• _Brief_: With the pictures omitted, transcribe each line below exactly as it is.
Exercise inputs START
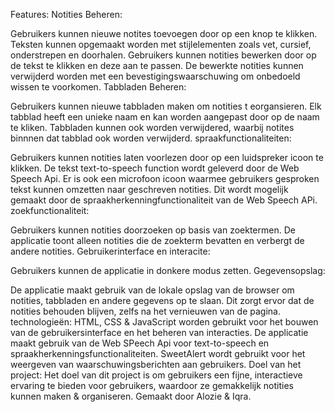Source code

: 
Features:
Notities Beheren:

Gebruikers kunnen nieuwe notites toevoegen door op een knop te klikken. Teksten kunnen opgemaakt worden met stijlelementen zoals vet, cursief, onderstrepen en doorhalen.
Gebruikers kunnen notities bewerken door op de tekst te klikken en deze aan te passen.
De bewerkte notities kunnen verwijderd worden met een bevestigingswaarschuwing om onbedoeld wissen te voorkomen.
Tabbladen Beheren:

Gebruikers kunnen nieuwe tabbladen maken om notities t eorgansieren. Elk tabblad heeft een unieke naam en kan worden aangepast door op de naam te kliken.
Tabbladen kunnen ook worden verwijdered, waarbij notites binnnen dat tabblad ook worden verwijderd.
spraakfunctionaliteiten:

Gebruikers kunnen notities laten voorlezen door op een luidspreker icoon te klikken. De tekst text-to-speech function wordt geleverd door de Web Speech Api.
Er is ook een microfoon icoon waarmee gebruikers gesproken tekst kunnen omzetten naar geschreven notities. Dit wordt mogelijk gemaakt door de spraakherkenningfunctionaliteit van de Web Speech APi.
zoekfunctionaliteit:

Gebruikers kunnen notities doorzoeken op basis van zoektermen. De applicatie toont alleen notities die de zoekterm bevatten en verbergt de andere notities.
Gebruikerinterface en interacite:

Gebruikers kunnen de applicatie in donkere modus zetten.
Gegevensopslag:

De applicatie maakt gebruik van de lokale opslag van de browser om notities, tabbladen en andere gegevens op te slaan. Dit zorgt ervor dat de notities behouden blijven, zelfs na het vernieuwen van de pagina.
technologieën:
HTML, CSS & JavaScript worden gebruikt voor het bouwen van de gebruikersinterface en het beheren van interacties.
De applicatie maakt gebruik van de Web SPeech Api voor text-to-speech en spraakherkenningsfunctionaliteiten.
SweetAlert wordt gebruikt voor het weergeven van waarschuwingsberichten aan gebruikers.
Doel van het project:
Het doel van dit project is om gebruikers een fijne, interactieve ervaring te bieden voor gebruikers, waardoor ze gemakkelijk notities kunnen maken & organiseren.
Gemaakt door Alozie & Iqra.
Exercise inputs END
• _Answer below_:
Source code

: 
Features:
Notities Beheren:

Gebruikers kunnen nieuwe notites toevoegen door op een knop te klikken. Teksten kunnen opgemaakt worden met stijlelementen zoals vet, cursief, onderstrepen en doorhalen.
Gebruikers kunnen notities bewerken door op de tekst te klikken en deze aan te passen.
De bewerkte notities kunnen verwijderd worden met een bevestigingswaarschuwing om onbedoeld wissen te voorkomen.
Tabbladen Beheren:

Gebruikers kunnen nieuwe tabbladen maken om notities t eorgansieren. Elk tabblad heeft een unieke naam en kan worden aangepast door op de naam te kliken.
Tabbladen kunnen ook worden verwijdered, waarbij notites binnnen dat tabblad ook worden verwijderd.
spraakfunctionaliteiten:

Gebruikers kunnen notities laten voorlezen door op een luidspreker icoon te klikken. De tekst text-to-speech function wordt geleverd door de Web Speech Api.
Er is ook een microfoon icoon waarmee gebruikers gesproken tekst kunnen omzetten naar geschreven notities. Dit wordt mogelijk gemaakt door de spraakherkenningfunctionaliteit van de Web Speech APi.
zoekfunctionaliteit:

Gebruikers kunnen notities doorzoeken op basis van zoektermen. De applicatie toont alleen notities die de zoekterm bevatten en verbergt de andere notities.
Gebruikerinterface en interacite:

Gebruikers kunnen de applicatie in donkere modus zetten.
Gegevensopslag:

De applicatie maakt gebruik van de lokale opslag van de browser om notities, tabbladen en andere gegevens op te slaan. Dit zorgt ervor dat de notities behouden blijven, zelfs na het vernieuwen van de pagina.
technologieën:
HTML, CSS & JavaScript worden gebruikt voor het bouwen van de gebruikersinterface en het beheren van interacties.
De applicatie maakt gebruik van de Web SPeech Api voor text-to-speech en spraakherkenningsfunctionaliteiten.
SweetAlert wordt gebruikt voor het weergeven van waarschuwingsberichten aan gebruikers.
Doel van het project:
Het doel van dit project is om gebruikers een fijne, interactieve ervaring te bieden voor gebruikers, waardoor ze gemakkelijk notities kunnen maken & organiseren.
Gemaakt door Alozie & Iqra.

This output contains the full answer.